The Dog that saved the Big Cats

Every week I read on-line news from a dozen or so news site around the world. This week I read an article I think Divinity’s readers might enjoy.

Persian Leopard cubs were rejected by their mother, but they are were saved by new-mom Golden Retriever, Tessi.

Tessi the foster mother dog

Without the foster mother it is likely the cubs would have died. The mother at Sadgorod Zoo in Vladivostok rejected her two cubs possibly because she herself was born in a zoo.

Note: This story is from the Siberian Times.

Tessi the dog stepped in and she feeds them alongside her four puppies. Zoo co-owner Alyona Asnovina said: ‘We tried to feed them ourselves, but they sucked very badly and we had to urgently search for a feeding mom.

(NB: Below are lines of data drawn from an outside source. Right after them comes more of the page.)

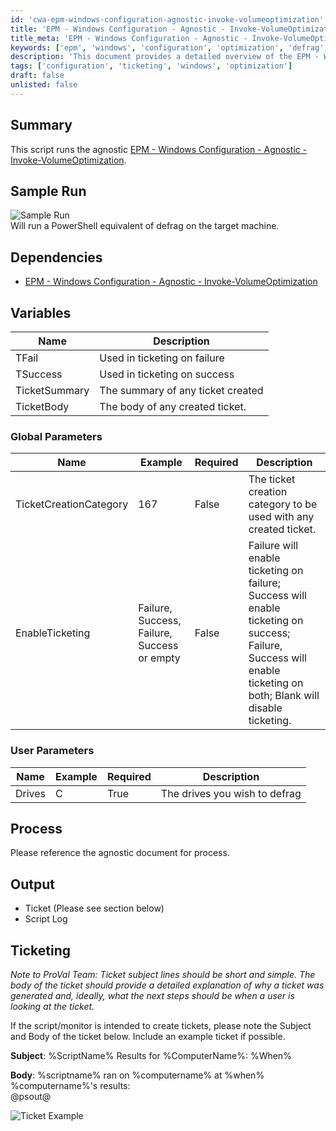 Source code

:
```yaml
---
id: 'cwa-epm-windows-configuration-agnostic-invoke-volumeoptimization'
title: 'EPM - Windows Configuration - Agnostic - Invoke-VolumeOptimization'
title_meta: 'EPM - Windows Configuration - Agnostic - Invoke-VolumeOptimization'
keywords: ['epm', 'windows', 'configuration', 'optimization', 'defrag', 'ticketing']
description: 'This document provides a detailed overview of the EPM - Windows Configuration - Agnostic - Invoke-VolumeOptimization script, including its dependencies, variables, process, and output. It explains how to run the script to perform volume optimization on specified drives and manage ticketing for success and failure scenarios.'
tags: ['configuration', 'ticketing', 'windows', 'optimization']
draft: false
unlisted: false
---
```

## Summary

This script runs the agnostic [EPM - Windows Configuration - Agnostic - Invoke-VolumeOptimization](https://proval.itglue.com/DOC-5078775-11110986).

## Sample Run

![Sample Run](5078775/docs/11707942/images/16434395)  
Will run a PowerShell equivalent of defrag on the target machine.

## Dependencies

- [EPM - Windows Configuration - Agnostic - Invoke-VolumeOptimization](https://proval.itglue.com/DOC-5078775-11110986)

## Variables

| Name          | Description                             |
|---------------|-----------------------------------------|
| TFail         | Used in ticketing on failure            |
| TSuccess      | Used in ticketing on success            |
| TicketSummary | The summary of any ticket created       |
| TicketBody    | The body of any created ticket.         |

### Global Parameters

| Name                    | Example | Required | Description                                                       |
|-------------------------|---------|----------|-------------------------------------------------------------------|
| TicketCreationCategory   | 167     | False    | The ticket creation category to be used with any created ticket.  |
| EnableTicketing         | Failure, Success, Failure, Success or empty | False | Failure will enable ticketing on failure; Success will enable ticketing on success; Failure, Success will enable ticketing on both; Blank will disable ticketing. |

### User Parameters

| Name    | Example | Required | Description                    |
|---------|---------|----------|--------------------------------|
| Drives  | C       | True     | The drives you wish to defrag  |

## Process

Please reference the agnostic document for process.

## Output

- Ticket (Please see section below)
- Script Log

## Ticketing

*Note to ProVal Team: Ticket subject lines should be short and simple. The body of the ticket should provide a detailed explanation of why a ticket was generated and, ideally, what the next steps should be when a user is looking at the ticket.*

If the script/monitor is intended to create tickets, please note the Subject and Body of the ticket below. Include an example ticket if possible.

**Subject**: %ScriptName% Results for %ComputerName%: %When%  

**Body**: %scriptname% ran on %computername% at %when%  
%computername%'s results:  
@psout@  

![Ticket Example](5078775/docs/11707942/images/16434591)


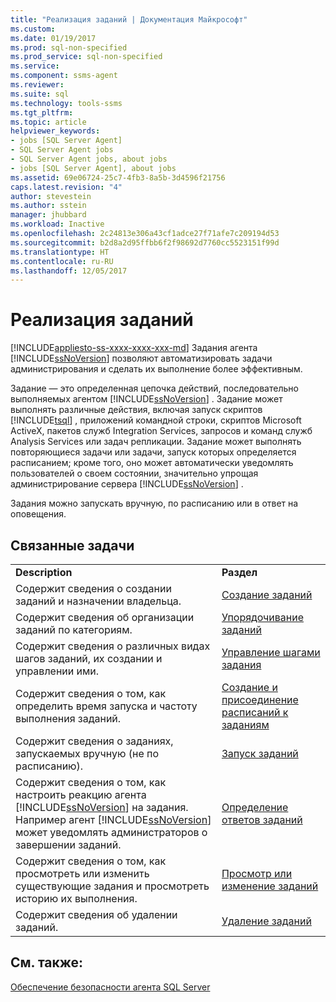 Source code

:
```yaml
---
title: "Реализация заданий | Документация Майкрософт"
ms.custom: 
ms.date: 01/19/2017
ms.prod: sql-non-specified
ms.prod_service: sql-non-specified
ms.service: 
ms.component: ssms-agent
ms.reviewer: 
ms.suite: sql
ms.technology: tools-ssms
ms.tgt_pltfrm: 
ms.topic: article
helpviewer_keywords:
- jobs [SQL Server Agent]
- SQL Server Agent jobs
- SQL Server Agent jobs, about jobs
- jobs [SQL Server Agent], about jobs
ms.assetid: 69e06724-25c7-4fb3-8a5b-3d4596f21756
caps.latest.revision: "4"
author: stevestein
ms.author: sstein
manager: jhubbard
ms.workload: Inactive
ms.openlocfilehash: 2c24813e306a43cf1adce27f71afe7c209194d53
ms.sourcegitcommit: b2d8a2d95ffbb6f2f98692d7760cc5523151f99d
ms.translationtype: HT
ms.contentlocale: ru-RU
ms.lasthandoff: 12/05/2017
---
```

# <a name="implement-jobs"></a>Реализация заданий
[!INCLUDE[appliesto-ss-xxxx-xxxx-xxx-md](../../includes/appliesto-ss-xxxx-xxxx-xxx-md.md)] Задания агента [!INCLUDE[ssNoVersion](../../includes/ssnoversion_md.md)] позволяют автоматизировать задачи администрирования и сделать их выполнение более эффективным.  
  
Задание — это определенная цепочка действий, последовательно выполняемых агентом [!INCLUDE[ssNoVersion](../../includes/ssnoversion_md.md)] . Задание может выполнять различные действия, включая запуск скриптов [!INCLUDE[tsql](../../includes/tsql_md.md)] , приложений командной строки, скриптов Microsoft ActiveX, пакетов служб Integration Services, запросов и команд служб Analysis Services или задач репликации. Задание может выполнять повторяющиеся задачи или задачи, запуск которых определяется расписанием; кроме того, оно может автоматически уведомлять пользователей о своем состоянии, значительно упрощая администрирование сервера [!INCLUDE[ssNoVersion](../../includes/ssnoversion_md.md)] .  
  
Задания можно запускать вручную, по расписанию или в ответ на оповещения.  
  
## <a name="related-tasks"></a>Связанные задачи  
  
|||  
|-|-|  
|**Description**|**Раздел**|  
|Содержит сведения о создании заданий и назначении владельца.|[Создание заданий](../../ssms/agent/create-jobs.md)|  
|Содержит сведения об организации заданий по категориям.|[Упорядочивание заданий](../../ssms/agent/organize-jobs.md)|  
|Содержит сведения о различных видах шагов заданий, их создании и управлении ими.|[Управление шагами задания](../../ssms/agent/manage-job-steps.md)|  
|Содержит сведения о том, как определить время запуска и частоту выполнения заданий.|[Создание и присоединение расписаний к заданиям](../../ssms/agent/create-and-attach-schedules-to-jobs.md)|  
|Содержит сведения о заданиях, запускаемых вручную (не по расписанию).|[Запуск заданий](../../ssms/agent/run-jobs.md)|  
|Содержит сведения о том, как настроить реакцию агента [!INCLUDE[ssNoVersion](../../includes/ssnoversion_md.md)] на задания. Например агент [!INCLUDE[ssNoVersion](../../includes/ssnoversion_md.md)] может уведомлять администраторов о завершении заданий.|[Определение ответов заданий](../../ssms/agent/specify-job-responses.md)|  
|Содержит сведения о том, как просмотреть или изменить существующие задания и просмотреть историю их выполнения.|[Просмотр или изменение заданий](../../ssms/agent/view-or-modify-jobs.md)|  
|Содержит сведения об удалении заданий.|[Удаление заданий](../../ssms/agent/delete-jobs.md)|  
  
## <a name="see-also"></a>См. также:  
[Обеспечение безопасности агента SQL Server](../../ssms/agent/implement-sql-server-agent-security.md)  
  
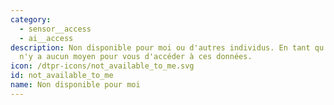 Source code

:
 ```yaml
---
category:
  - sensor__access
  - ai__access
description: Non disponible pour moi ou d'autres individus. En tant qu'individu, il
  n'y a aucun moyen pour vous d'accéder à ces données.
icon: /dtpr-icons/not_available_to_me.svg
id: not_available_to_me
name: Non disponible pour moi
---
```

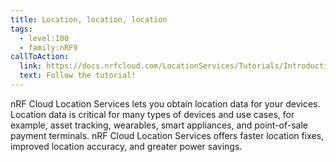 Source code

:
 ```yaml
---
title: Location, location, location
tags:
  - level:100
  - family:nRF9
callToAction:
  link: https://docs.nrfcloud.com/LocationServices/Tutorials/Introduction/
  text: Follow the tutorial!
---
```


nRF Cloud Location Services lets you obtain location data for your devices.
Location data is critical for many types of devices and use cases, for example,
asset tracking, wearables, smart appliances, and point-of-sale payment
terminals. nRF Cloud Location Services offers faster location fixes, improved
location accuracy, and greater power savings.
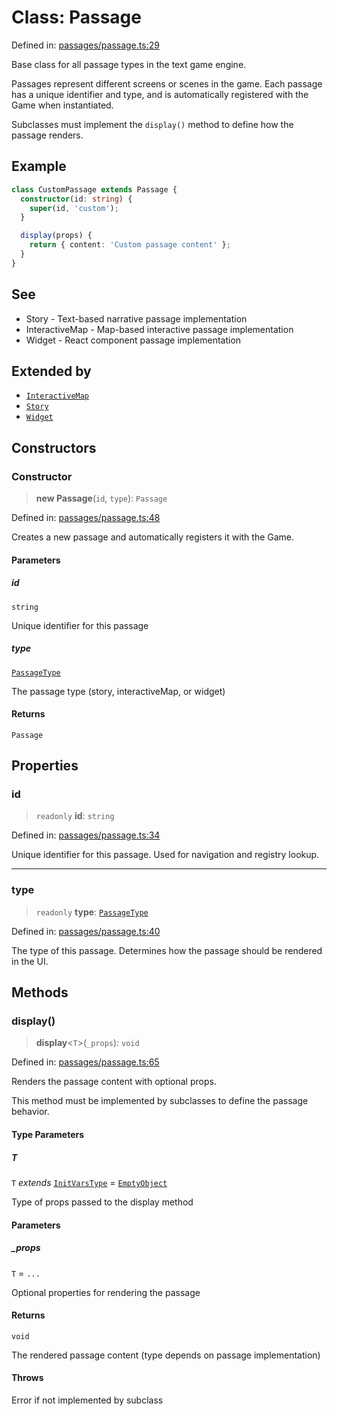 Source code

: # Class: Passage

Defined in: [passages/passage.ts:29](https://github.com/laruss/react-text-game/blob/3f24f1ae69cb46d4c796e3e7af2e5d08bb0359c7/packages/core/src/passages/passage.ts#L29)

Base class for all passage types in the text game engine.

Passages represent different screens or scenes in the game. Each passage has a unique
identifier and type, and is automatically registered with the Game when instantiated.

Subclasses must implement the `display()` method to define how the passage renders.

## Example

```typescript
class CustomPassage extends Passage {
  constructor(id: string) {
    super(id, 'custom');
  }

  display(props) {
    return { content: 'Custom passage content' };
  }
}
```

## See

 - Story - Text-based narrative passage implementation
 - InteractiveMap - Map-based interactive passage implementation
 - Widget - React component passage implementation

## Extended by

- [`InteractiveMap`](InteractiveMap.md)
- [`Story`](Story.md)
- [`Widget`](Widget.md)

## Constructors

### Constructor

> **new Passage**(`id`, `type`): `Passage`

Defined in: [passages/passage.ts:48](https://github.com/laruss/react-text-game/blob/3f24f1ae69cb46d4c796e3e7af2e5d08bb0359c7/packages/core/src/passages/passage.ts#L48)

Creates a new passage and automatically registers it with the Game.

#### Parameters

##### id

`string`

Unique identifier for this passage

##### type

[`PassageType`](../type-aliases/PassageType.md)

The passage type (story, interactiveMap, or widget)

#### Returns

`Passage`

## Properties

### id

> `readonly` **id**: `string`

Defined in: [passages/passage.ts:34](https://github.com/laruss/react-text-game/blob/3f24f1ae69cb46d4c796e3e7af2e5d08bb0359c7/packages/core/src/passages/passage.ts#L34)

Unique identifier for this passage.
Used for navigation and registry lookup.

***

### type

> `readonly` **type**: [`PassageType`](../type-aliases/PassageType.md)

Defined in: [passages/passage.ts:40](https://github.com/laruss/react-text-game/blob/3f24f1ae69cb46d4c796e3e7af2e5d08bb0359c7/packages/core/src/passages/passage.ts#L40)

The type of this passage.
Determines how the passage should be rendered in the UI.

## Methods

### display()

> **display**\<`T`\>(`_props`): `void`

Defined in: [passages/passage.ts:65](https://github.com/laruss/react-text-game/blob/3f24f1ae69cb46d4c796e3e7af2e5d08bb0359c7/packages/core/src/passages/passage.ts#L65)

Renders the passage content with optional props.

This method must be implemented by subclasses to define the passage behavior.

#### Type Parameters

##### T

`T` *extends* [`InitVarsType`](../type-aliases/InitVarsType.md) = [`EmptyObject`](../type-aliases/EmptyObject.md)

Type of props passed to the display method

#### Parameters

##### \_props

`T` = `...`

Optional properties for rendering the passage

#### Returns

`void`

The rendered passage content (type depends on passage implementation)

#### Throws

Error if not implemented by subclass
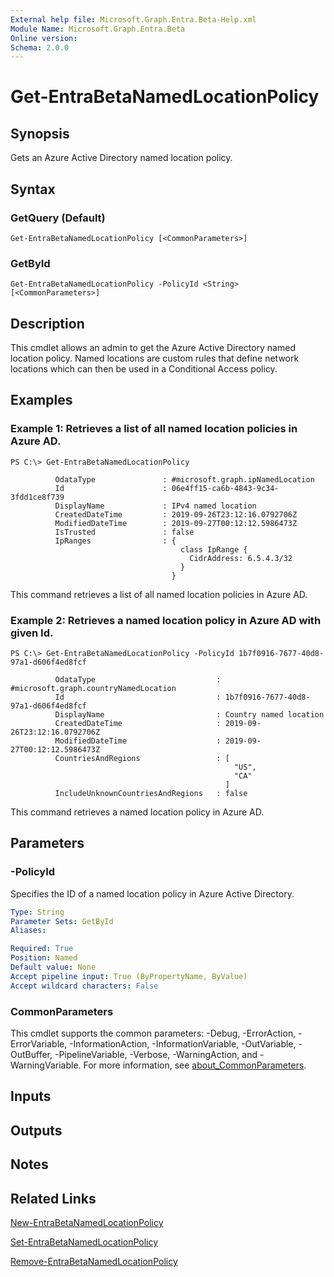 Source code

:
 ```yaml
---
External help file: Microsoft.Graph.Entra.Beta-Help.xml
Module Name: Microsoft.Graph.Entra.Beta
Online version:
Schema: 2.0.0
---
```


# Get-EntraBetaNamedLocationPolicy

## Synopsis
Gets an Azure Active Directory named location policy.

## Syntax

### GetQuery (Default)
```
Get-EntraBetaNamedLocationPolicy [<CommonParameters>]
```

### GetById
```
Get-EntraBetaNamedLocationPolicy -PolicyId <String> [<CommonParameters>]
```

## Description
This cmdlet allows an admin to get the Azure Active Directory named location policy.
Named locations are custom rules that define network locations which can then be used in a Conditional Access policy.

## Examples

### Example 1: Retrieves a list of all named location policies in Azure AD.
```
PS C:\> Get-EntraBetaNamedLocationPolicy

          OdataType               : #microsoft.graph.ipNamedLocation
          Id                      : 06e4ff15-ca6b-4843-9c34-3fdd1ce8f739
          DisplayName             : IPv4 named location
          CreatedDateTime         : 2019-09-26T23:12:16.0792706Z
          ModifiedDateTime        : 2019-09-27T00:12:12.5986473Z
          IsTrusted               : false
          IpRanges                : {
                                      class IpRange {
                                        CidrAddress: 6.5.4.3/32
                                      }
                                    }
```

This command retrieves a list of all named location policies in Azure AD.

### Example 2: Retrieves a named location policy in Azure AD with given Id.
```
PS C:\> Get-EntraBetaNamedLocationPolicy -PolicyId 1b7f0916-7677-40d8-97a1-d606f4ed8fcf

          OdataType                           : #microsoft.graph.countryNamedLocation
          Id                                  : 1b7f0916-7677-40d8-97a1-d606f4ed8fcf
          DisplayName                         : Country named location
          CreatedDateTime                     : 2019-09-26T23:12:16.0792706Z
          ModifiedDateTime                    : 2019-09-27T00:12:12.5986473Z
          CountriesAndRegions                 : [
                                                  "US",
                                                  "CA"
                                                ]
          IncludeUnknownCountriesAndRegions   : false
```

This command retrieves a named location policy in Azure AD.

## Parameters

### -PolicyId
Specifies the ID of a named location policy in Azure Active Directory.

```yaml
Type: String
Parameter Sets: GetById
Aliases:

Required: True
Position: Named
Default value: None
Accept pipeline input: True (ByPropertyName, ByValue)
Accept wildcard characters: False
```

### CommonParameters
This cmdlet supports the common parameters: -Debug, -ErrorAction, -ErrorVariable, -InformationAction, -InformationVariable, -OutVariable, -OutBuffer, -PipelineVariable, -Verbose, -WarningAction, and -WarningVariable. For more information, see [about_CommonParameters](https://go.microsoft.com/fwlink/?LinkID=113216).

## Inputs

## Outputs

## Notes
## Related Links

[New-EntraBetaNamedLocationPolicy]()

[Set-EntraBetaNamedLocationPolicy]()

[Remove-EntraBetaNamedLocationPolicy]()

Tessi feeding her pups and the cubs

‘We found a great foster mom in Golden Retriever Tessi. ‘She gave birth recently to four nice puppies and has a lot of milk.

The feeding cubs

‘Many thanks to the owner, we would have had hard times without Tessi.’

Sadly one kitten is very weak with a congenital heart and lung defect according to X-ray and ultrasound. I do not know if she will survive or not. We hope for the best.’ Zoo vet Viktor Agafonov is more optimistic,

‘For three weeks the dog has been feeding this female kitten.

‘The dynamic is very positive – the baby is gaining weight, she is actively trying to play.

‘She bites her adoptive mother and feels very well.’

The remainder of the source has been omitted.